**Problem details**
Below are the records; copy out every line that holds the word "Discord".

**Dataset records**
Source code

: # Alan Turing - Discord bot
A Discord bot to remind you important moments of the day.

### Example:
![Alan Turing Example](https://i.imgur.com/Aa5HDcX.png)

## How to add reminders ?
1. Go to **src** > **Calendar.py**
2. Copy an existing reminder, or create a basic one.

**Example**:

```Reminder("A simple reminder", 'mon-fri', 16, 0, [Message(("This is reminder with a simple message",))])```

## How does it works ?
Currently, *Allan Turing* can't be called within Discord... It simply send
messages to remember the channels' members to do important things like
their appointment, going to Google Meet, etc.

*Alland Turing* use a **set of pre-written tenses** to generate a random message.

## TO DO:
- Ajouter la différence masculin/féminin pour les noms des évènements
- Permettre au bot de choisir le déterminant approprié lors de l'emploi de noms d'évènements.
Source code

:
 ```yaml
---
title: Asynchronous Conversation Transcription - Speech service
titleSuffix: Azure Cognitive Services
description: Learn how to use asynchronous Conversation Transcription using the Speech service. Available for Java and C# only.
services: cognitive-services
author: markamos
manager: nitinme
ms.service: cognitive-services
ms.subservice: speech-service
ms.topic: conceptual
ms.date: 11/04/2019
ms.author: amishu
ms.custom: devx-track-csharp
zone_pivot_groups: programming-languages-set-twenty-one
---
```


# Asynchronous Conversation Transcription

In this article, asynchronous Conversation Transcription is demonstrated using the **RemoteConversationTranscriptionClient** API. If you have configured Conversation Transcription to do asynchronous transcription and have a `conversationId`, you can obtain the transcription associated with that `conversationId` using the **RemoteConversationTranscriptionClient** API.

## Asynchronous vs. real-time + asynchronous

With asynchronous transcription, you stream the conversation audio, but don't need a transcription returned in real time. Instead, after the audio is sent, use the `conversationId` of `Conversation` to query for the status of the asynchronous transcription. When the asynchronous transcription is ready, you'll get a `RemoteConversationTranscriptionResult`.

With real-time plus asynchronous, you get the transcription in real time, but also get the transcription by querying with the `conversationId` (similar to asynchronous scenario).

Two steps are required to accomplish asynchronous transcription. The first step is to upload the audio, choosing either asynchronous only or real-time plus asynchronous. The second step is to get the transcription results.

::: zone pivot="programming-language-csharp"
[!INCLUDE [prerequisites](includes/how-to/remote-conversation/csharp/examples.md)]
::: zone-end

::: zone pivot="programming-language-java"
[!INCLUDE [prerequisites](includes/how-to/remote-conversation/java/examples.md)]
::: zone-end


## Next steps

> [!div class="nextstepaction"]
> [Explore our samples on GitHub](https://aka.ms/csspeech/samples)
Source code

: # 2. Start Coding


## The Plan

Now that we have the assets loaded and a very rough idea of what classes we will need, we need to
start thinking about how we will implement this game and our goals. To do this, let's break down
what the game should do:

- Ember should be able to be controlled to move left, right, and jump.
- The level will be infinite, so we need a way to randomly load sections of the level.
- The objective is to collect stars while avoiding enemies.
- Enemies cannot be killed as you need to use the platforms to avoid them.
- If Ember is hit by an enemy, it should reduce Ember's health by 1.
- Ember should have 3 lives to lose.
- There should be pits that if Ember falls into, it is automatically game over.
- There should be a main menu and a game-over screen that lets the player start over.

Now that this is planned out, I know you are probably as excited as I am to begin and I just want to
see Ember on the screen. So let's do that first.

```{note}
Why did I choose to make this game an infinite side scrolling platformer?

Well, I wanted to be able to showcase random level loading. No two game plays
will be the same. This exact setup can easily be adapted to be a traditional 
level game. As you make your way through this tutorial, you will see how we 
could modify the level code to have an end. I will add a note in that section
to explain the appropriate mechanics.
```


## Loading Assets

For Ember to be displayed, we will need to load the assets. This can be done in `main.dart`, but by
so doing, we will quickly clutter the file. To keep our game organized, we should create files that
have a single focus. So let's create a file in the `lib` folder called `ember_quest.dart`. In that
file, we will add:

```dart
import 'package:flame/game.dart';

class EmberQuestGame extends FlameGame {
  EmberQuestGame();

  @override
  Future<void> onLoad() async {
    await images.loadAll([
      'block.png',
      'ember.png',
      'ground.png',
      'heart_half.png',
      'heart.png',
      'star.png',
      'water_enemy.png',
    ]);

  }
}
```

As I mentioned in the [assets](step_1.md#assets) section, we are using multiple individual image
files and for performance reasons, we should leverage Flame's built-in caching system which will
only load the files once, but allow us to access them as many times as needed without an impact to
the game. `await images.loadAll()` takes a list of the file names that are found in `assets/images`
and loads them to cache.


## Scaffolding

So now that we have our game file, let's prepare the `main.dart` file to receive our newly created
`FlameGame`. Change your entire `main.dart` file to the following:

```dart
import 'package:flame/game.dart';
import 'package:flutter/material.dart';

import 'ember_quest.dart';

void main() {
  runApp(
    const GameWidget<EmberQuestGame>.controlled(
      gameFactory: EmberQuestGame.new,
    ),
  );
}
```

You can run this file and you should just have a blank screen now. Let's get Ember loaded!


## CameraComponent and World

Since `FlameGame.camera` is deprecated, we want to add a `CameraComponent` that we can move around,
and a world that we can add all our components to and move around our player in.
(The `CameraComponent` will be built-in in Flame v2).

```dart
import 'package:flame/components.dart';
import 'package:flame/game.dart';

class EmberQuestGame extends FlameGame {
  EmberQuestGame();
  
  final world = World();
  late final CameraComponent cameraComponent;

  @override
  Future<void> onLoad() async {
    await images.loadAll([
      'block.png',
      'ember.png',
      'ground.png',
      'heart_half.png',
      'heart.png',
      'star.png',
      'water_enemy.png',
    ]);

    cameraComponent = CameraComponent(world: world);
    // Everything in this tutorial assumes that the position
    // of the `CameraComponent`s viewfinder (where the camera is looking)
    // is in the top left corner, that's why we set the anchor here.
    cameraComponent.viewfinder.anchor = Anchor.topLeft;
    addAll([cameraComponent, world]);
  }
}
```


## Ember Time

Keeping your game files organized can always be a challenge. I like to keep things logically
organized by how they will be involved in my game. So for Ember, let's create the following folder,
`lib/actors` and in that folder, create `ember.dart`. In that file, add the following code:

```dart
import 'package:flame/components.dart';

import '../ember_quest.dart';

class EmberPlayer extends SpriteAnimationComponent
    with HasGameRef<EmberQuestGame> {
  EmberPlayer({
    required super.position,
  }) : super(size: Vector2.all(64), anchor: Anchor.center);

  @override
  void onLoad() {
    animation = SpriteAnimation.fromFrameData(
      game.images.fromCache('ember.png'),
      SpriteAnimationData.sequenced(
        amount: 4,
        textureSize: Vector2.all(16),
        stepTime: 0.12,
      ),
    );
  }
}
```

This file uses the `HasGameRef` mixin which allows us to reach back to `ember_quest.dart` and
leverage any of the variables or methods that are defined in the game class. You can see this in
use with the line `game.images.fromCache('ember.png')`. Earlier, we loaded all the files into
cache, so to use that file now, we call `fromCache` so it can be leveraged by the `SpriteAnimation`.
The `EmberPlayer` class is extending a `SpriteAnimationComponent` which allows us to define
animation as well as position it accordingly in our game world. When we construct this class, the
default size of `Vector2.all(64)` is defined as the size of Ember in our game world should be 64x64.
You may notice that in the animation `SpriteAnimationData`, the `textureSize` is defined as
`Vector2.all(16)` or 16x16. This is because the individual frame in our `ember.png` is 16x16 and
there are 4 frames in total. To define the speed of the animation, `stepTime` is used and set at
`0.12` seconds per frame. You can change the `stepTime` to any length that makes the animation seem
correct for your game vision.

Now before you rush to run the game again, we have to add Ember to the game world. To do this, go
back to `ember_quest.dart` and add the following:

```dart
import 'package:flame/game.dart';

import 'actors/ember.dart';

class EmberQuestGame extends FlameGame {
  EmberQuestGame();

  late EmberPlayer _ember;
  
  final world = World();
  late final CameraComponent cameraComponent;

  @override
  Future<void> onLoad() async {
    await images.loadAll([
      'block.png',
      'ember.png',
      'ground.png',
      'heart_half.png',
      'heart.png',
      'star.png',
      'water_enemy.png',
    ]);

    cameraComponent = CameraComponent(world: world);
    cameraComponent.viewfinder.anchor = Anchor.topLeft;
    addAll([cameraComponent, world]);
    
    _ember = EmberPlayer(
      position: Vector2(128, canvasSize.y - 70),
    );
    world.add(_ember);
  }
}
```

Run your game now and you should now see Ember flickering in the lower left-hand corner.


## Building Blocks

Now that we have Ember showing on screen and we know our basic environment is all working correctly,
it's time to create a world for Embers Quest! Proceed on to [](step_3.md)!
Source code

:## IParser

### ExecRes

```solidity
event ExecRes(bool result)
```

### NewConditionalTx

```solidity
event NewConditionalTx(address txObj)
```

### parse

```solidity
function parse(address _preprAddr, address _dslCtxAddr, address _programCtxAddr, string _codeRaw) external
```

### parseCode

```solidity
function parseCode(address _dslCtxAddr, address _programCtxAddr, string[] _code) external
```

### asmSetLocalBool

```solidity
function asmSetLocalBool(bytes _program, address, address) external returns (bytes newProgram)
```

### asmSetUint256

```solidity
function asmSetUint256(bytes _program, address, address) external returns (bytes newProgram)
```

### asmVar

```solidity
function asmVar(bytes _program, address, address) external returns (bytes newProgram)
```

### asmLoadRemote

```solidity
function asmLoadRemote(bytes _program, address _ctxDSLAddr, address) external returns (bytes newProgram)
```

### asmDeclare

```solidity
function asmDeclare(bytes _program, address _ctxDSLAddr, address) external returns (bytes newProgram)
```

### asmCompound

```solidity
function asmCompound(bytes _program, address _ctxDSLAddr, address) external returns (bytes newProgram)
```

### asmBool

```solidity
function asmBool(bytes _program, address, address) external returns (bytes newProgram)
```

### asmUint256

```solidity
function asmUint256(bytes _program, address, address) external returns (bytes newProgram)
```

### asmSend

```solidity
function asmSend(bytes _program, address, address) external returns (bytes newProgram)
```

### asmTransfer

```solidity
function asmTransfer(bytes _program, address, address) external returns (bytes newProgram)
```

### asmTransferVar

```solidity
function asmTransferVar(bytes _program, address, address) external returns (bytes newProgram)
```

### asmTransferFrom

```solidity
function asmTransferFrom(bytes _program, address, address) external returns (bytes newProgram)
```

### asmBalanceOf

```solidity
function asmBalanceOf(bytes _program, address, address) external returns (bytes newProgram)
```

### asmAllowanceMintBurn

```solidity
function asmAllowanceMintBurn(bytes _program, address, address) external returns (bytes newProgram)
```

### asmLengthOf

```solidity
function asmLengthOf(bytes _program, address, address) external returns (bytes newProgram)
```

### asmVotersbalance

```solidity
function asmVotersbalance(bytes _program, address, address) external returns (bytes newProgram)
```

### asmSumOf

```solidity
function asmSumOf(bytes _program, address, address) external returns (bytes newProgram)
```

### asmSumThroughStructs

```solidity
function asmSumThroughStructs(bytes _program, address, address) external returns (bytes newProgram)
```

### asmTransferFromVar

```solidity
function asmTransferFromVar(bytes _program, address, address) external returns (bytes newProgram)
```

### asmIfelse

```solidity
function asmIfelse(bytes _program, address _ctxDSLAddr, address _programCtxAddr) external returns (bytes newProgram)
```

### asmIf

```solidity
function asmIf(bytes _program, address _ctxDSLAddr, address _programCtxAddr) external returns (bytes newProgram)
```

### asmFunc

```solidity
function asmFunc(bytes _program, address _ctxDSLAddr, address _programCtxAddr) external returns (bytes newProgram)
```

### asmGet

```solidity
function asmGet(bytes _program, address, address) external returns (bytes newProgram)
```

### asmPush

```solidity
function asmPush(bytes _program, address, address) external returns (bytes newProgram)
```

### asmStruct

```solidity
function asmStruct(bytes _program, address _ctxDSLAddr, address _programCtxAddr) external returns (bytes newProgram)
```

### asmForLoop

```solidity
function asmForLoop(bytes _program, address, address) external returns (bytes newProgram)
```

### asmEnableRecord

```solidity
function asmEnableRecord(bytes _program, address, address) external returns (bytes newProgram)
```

**Final answer**
: # Alan Turing - Discord bot
A Discord bot to remind you important moments of the day.
Currently, *Allan Turing* can't be called within Discord... It simply send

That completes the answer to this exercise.